诺维快速敛目,这样的姿势势必会让他背对着科恩、看不到科恩的存在,但他还是只能乖乖听令。
他调转身子反跨坐到椅子上,如科恩要求的那样,嘴里叼着自己的衣服下摆,双臂交叠放在椅背上,灰蓝色眸子埋进胳膊里,涩着眼睛任由医生处理。
从见到科恩起每一分每一秒都在交叠的负面情绪在这样既触碰不到也看不到的恐惧中攀至顶峰。
他在虫员小心再小心、却依旧无法避免传回的刻骨疼痛中,自虐般夹紧身后,感受着因为用力而变得更加无法忍耐的伤口钝痛,恍恍难过着为什么只是拉珠。
如果是前一日那样的震动就好了,他还能自欺欺虫地多粉饰一会太平。
……或者,再先进一些,如果这些东西能更全方位地掌控他,在他夹紧收缩时发送提醒给科恩的雄主后台就好了。
无论多么难以忍受都没关系,至少,他还可以用这种方式去道歉,也至少,还能有什么让他攥在手里,不必陷入这样搞砸一切又无能为力的局面中。

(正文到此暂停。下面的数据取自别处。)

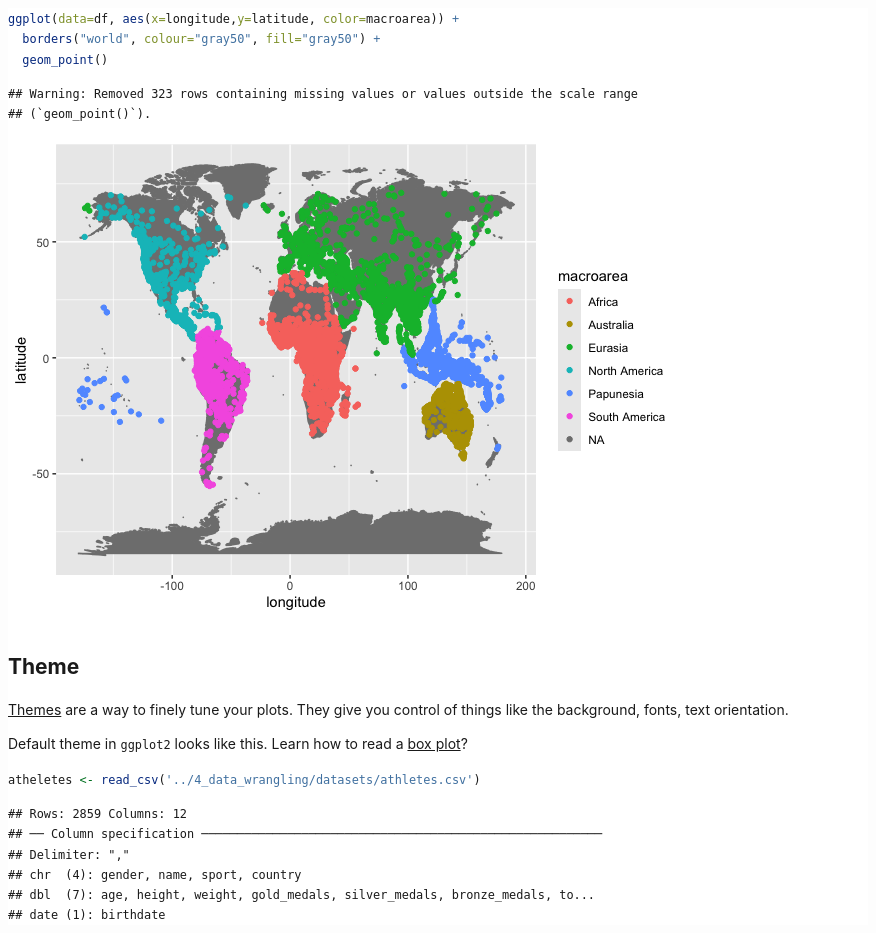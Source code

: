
 ``` r
ggplot(data=df, aes(x=longitude,y=latitude, color=macroarea)) + 
  borders("world", colour="gray50", fill="gray50") + 
  geom_point()
```

    ## Warning: Removed 323 rows containing missing values or values outside the scale range
    ## (`geom_point()`).

![](README_files/figure-gfm/unnamed-chunk-21-1.png)

## Theme

[Themes](https://ggplot2-book.org/polishing.html) are a way to finely
tune your plots. They give you control of things like the background,
fonts, text orientation.

Default theme in `ggplot2` looks like this. Learn how to read a [box
plot](https://towardsdatascience.com/understanding-boxplots-5e2df7bcbd51)?

``` r
atheletes <- read_csv('../4_data_wrangling/datasets/athletes.csv')
```

    ## Rows: 2859 Columns: 12
    ## ── Column specification ────────────────────────────────────────────────────────
    ## Delimiter: ","
    ## chr  (4): gender, name, sport, country
    ## dbl  (7): age, height, weight, gold_medals, silver_medals, bronze_medals, to...
    ## date (1): birthdate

熟悉的手掌温度突然落到头发上,打断他即将坠入万劫不复的自怨自艾。
遥远的头顶上方响起科恩高高在上的声音,是对着医生:“用止疼药了吗。”
耳边传回医护虫的阿谀:“用了用了,您吩咐的我们哪敢不从。”
“嗯。”头顶的手掌压了压,又生气又怜惜,“用最好的,别让他疼。”
藏在黑暗里的眼圈刷一下红了,诺维呼吸再呼吸,哆嗦着抬起眸。
科恩不知何时走了过来,正站在他面前,一边摸着他的头发一边跟医生交代着用药。
虽然依旧不肯亲他抱他,但表达出的任何吉光片羽的关心都足以欺骗一切,催促着他松开嘴,放弃嘴里叼着的衣服,转而用完好的另半张脸去蹭他的指腹,试探着,用舌尖小心翼翼地去讨好。